** Opening Data to use block **

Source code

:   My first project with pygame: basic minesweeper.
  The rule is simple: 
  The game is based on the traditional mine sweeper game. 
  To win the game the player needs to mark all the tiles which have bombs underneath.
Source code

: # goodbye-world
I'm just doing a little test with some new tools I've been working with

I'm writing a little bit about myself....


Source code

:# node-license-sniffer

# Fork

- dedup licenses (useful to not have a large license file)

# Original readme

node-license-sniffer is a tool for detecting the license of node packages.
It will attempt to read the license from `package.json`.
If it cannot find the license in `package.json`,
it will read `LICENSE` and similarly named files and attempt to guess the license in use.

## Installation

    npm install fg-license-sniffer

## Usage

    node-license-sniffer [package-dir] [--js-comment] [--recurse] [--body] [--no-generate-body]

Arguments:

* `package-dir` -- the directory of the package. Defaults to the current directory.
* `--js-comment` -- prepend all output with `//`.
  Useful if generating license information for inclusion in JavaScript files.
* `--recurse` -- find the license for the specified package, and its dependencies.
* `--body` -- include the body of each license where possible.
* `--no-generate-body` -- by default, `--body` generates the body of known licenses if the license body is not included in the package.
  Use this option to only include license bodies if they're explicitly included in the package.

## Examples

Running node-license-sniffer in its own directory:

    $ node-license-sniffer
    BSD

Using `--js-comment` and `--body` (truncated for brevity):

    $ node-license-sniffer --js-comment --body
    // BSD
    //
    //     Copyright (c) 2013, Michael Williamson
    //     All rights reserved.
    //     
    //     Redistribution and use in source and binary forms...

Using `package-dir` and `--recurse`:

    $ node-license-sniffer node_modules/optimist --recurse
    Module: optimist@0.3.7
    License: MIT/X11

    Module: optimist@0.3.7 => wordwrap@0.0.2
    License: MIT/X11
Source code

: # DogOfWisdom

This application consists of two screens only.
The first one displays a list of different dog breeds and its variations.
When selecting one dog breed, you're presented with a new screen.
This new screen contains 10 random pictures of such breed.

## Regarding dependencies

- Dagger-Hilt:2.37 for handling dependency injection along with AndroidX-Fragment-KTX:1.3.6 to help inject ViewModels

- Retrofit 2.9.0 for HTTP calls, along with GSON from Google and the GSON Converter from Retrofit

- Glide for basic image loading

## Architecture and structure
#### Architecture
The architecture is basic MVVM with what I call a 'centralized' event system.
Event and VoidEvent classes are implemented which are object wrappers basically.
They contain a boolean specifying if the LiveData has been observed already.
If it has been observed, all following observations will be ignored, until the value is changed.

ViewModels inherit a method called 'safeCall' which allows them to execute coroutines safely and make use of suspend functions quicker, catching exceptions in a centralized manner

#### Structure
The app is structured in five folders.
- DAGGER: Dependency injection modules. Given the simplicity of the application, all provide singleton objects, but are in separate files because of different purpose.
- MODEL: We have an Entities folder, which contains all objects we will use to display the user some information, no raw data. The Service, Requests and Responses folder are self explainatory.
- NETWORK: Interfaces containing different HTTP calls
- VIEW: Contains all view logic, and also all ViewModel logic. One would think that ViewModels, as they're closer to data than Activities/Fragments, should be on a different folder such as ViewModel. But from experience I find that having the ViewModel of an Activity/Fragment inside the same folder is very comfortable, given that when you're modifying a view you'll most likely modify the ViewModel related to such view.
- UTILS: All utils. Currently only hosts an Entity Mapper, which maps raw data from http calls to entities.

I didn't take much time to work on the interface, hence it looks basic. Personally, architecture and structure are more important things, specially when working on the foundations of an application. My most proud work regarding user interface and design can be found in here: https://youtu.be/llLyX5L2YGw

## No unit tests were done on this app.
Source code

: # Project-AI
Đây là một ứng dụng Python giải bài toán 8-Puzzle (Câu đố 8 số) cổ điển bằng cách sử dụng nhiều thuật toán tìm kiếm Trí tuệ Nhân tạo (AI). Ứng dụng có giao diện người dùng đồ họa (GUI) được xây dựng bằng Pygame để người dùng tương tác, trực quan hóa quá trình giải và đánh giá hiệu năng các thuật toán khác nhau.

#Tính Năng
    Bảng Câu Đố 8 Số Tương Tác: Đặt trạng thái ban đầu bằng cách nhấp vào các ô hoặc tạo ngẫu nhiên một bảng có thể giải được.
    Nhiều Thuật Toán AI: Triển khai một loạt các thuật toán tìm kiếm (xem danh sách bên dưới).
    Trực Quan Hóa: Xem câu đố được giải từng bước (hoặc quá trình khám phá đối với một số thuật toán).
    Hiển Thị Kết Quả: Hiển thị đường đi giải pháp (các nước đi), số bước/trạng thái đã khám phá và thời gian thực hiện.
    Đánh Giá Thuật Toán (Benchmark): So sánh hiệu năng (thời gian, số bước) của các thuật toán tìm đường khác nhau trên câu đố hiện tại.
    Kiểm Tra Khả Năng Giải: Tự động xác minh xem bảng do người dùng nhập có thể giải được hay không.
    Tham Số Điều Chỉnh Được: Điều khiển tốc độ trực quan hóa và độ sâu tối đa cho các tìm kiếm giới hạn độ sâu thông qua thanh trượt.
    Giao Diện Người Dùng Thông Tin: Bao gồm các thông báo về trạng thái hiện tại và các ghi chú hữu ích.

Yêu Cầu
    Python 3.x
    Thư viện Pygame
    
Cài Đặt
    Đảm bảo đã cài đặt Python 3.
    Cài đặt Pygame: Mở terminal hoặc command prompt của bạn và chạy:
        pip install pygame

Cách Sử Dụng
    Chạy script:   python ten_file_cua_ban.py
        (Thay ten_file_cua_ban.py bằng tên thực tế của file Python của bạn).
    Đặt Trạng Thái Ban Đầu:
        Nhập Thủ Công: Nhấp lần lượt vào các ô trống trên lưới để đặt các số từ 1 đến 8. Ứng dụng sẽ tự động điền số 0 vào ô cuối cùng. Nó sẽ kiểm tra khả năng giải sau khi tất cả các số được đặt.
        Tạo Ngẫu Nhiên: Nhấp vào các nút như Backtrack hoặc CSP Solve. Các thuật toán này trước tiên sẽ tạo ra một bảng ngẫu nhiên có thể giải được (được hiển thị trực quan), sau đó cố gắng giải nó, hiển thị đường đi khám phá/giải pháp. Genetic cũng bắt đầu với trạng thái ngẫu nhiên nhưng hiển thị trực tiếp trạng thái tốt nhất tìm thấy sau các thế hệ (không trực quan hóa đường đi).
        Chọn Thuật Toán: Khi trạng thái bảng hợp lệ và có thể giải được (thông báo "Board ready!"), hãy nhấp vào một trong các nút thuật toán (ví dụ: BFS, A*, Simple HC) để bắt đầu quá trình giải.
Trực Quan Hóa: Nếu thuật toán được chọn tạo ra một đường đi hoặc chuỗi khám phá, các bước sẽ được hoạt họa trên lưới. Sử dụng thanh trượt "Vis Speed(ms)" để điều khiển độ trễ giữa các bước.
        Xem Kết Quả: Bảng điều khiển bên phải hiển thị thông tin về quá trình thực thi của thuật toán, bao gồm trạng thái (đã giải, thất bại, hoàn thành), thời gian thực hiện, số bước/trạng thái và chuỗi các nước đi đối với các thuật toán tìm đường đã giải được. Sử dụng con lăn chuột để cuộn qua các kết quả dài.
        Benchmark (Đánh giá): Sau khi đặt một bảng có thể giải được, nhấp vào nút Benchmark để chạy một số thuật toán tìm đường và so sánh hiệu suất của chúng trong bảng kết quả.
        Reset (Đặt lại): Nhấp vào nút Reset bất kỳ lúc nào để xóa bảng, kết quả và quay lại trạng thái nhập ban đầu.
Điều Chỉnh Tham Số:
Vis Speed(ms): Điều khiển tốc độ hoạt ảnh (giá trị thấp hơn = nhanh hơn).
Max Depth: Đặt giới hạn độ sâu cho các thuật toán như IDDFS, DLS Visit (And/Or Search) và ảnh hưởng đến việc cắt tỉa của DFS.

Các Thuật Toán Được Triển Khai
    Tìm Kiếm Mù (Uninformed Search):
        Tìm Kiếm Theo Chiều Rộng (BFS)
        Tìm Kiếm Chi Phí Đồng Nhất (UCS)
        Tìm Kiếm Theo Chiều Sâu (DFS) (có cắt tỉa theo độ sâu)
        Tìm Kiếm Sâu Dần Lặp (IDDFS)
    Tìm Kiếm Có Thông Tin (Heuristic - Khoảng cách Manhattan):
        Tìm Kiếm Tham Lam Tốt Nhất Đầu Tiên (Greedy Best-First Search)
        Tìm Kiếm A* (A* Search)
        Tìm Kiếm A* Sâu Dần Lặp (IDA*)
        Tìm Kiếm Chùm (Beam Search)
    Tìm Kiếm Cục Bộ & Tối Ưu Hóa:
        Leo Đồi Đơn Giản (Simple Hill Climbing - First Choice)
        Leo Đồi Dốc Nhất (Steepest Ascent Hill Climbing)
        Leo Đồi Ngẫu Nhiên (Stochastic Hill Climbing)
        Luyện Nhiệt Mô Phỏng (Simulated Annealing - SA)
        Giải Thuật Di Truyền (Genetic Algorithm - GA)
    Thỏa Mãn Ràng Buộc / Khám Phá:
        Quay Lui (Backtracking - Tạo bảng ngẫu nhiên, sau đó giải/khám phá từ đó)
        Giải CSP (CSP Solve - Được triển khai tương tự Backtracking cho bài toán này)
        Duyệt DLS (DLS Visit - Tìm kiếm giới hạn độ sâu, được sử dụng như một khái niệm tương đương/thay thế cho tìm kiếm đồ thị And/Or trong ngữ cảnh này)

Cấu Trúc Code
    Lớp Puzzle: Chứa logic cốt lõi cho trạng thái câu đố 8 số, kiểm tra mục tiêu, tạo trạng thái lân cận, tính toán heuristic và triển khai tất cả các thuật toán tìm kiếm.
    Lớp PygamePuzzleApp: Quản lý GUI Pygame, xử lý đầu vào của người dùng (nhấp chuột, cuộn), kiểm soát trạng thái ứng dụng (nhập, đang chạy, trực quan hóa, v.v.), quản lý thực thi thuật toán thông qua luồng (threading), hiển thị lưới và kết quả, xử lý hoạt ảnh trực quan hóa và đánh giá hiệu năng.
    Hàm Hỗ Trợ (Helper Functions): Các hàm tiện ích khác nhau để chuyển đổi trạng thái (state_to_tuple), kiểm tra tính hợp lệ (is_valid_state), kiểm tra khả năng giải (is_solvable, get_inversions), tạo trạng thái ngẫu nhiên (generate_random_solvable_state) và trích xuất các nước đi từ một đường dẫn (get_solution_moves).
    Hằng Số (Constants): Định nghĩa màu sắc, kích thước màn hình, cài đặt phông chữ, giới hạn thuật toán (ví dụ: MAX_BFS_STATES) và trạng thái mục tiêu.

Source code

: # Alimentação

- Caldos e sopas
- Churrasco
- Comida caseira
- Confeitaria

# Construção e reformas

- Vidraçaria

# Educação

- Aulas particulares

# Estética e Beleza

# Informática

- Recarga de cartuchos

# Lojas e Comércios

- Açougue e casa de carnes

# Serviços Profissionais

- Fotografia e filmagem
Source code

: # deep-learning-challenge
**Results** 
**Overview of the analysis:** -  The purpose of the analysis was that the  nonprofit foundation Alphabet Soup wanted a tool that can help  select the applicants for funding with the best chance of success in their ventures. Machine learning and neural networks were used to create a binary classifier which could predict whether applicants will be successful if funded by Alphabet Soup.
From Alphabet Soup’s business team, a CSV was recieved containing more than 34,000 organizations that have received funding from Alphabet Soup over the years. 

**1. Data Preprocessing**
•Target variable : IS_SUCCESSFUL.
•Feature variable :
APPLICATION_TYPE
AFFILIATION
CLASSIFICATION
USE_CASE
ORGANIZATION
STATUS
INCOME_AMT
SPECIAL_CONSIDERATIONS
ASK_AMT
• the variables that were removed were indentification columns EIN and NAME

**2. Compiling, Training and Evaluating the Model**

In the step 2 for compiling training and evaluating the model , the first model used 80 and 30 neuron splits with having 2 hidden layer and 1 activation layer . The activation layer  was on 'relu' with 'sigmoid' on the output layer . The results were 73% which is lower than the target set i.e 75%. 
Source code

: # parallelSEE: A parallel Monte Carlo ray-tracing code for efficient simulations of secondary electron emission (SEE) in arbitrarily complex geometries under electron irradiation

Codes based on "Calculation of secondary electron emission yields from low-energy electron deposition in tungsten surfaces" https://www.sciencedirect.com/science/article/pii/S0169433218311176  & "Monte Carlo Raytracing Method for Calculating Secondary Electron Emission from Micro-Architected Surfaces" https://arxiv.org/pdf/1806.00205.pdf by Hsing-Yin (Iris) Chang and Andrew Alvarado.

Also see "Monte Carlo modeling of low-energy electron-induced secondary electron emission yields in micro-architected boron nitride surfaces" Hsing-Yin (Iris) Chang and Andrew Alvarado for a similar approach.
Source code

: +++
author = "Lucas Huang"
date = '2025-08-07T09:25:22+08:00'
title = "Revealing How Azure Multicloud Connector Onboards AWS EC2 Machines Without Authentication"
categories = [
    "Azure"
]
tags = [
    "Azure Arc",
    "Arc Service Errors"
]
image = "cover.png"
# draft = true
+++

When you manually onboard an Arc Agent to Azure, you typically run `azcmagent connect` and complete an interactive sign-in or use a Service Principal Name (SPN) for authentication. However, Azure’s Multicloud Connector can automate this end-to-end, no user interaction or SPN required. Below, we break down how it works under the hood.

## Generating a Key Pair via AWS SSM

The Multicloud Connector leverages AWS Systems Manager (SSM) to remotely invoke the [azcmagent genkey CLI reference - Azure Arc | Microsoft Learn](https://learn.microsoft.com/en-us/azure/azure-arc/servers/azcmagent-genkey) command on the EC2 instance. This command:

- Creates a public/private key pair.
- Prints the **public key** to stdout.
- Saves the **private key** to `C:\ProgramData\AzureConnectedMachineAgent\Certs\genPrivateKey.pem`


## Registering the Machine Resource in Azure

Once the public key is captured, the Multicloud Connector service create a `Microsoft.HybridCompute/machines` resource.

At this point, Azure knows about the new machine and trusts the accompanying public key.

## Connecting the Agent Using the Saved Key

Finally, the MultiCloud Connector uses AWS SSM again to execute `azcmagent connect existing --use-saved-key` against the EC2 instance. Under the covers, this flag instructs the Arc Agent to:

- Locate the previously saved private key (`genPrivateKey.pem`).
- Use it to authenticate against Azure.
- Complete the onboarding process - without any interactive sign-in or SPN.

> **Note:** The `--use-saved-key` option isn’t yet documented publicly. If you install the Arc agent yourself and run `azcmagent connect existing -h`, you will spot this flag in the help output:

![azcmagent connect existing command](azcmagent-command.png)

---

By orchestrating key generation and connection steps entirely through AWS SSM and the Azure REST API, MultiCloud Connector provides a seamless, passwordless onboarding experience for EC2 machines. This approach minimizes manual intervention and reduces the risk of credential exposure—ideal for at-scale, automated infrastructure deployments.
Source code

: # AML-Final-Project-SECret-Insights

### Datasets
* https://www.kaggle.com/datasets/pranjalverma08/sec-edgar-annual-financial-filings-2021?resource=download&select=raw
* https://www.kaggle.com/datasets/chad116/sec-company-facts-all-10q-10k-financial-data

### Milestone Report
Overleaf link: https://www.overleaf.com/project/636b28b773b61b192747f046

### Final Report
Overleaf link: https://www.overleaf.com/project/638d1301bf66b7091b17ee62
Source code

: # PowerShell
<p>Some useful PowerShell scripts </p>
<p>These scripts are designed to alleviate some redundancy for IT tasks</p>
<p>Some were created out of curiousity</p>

** Closing Data to use block **

Prompt:
Using the data above, print exactly the lines from the line that contains "ViewModels inherit a" through the line that contains "The app is structured in five folders.", with both included.

Solution for this problem:
ViewModels inherit a method called 'safeCall' which allows them to execute coroutines safely and make use of suspend functions quicker, catching exceptions in a centralized manner

#### Structure
The app is structured in five folders.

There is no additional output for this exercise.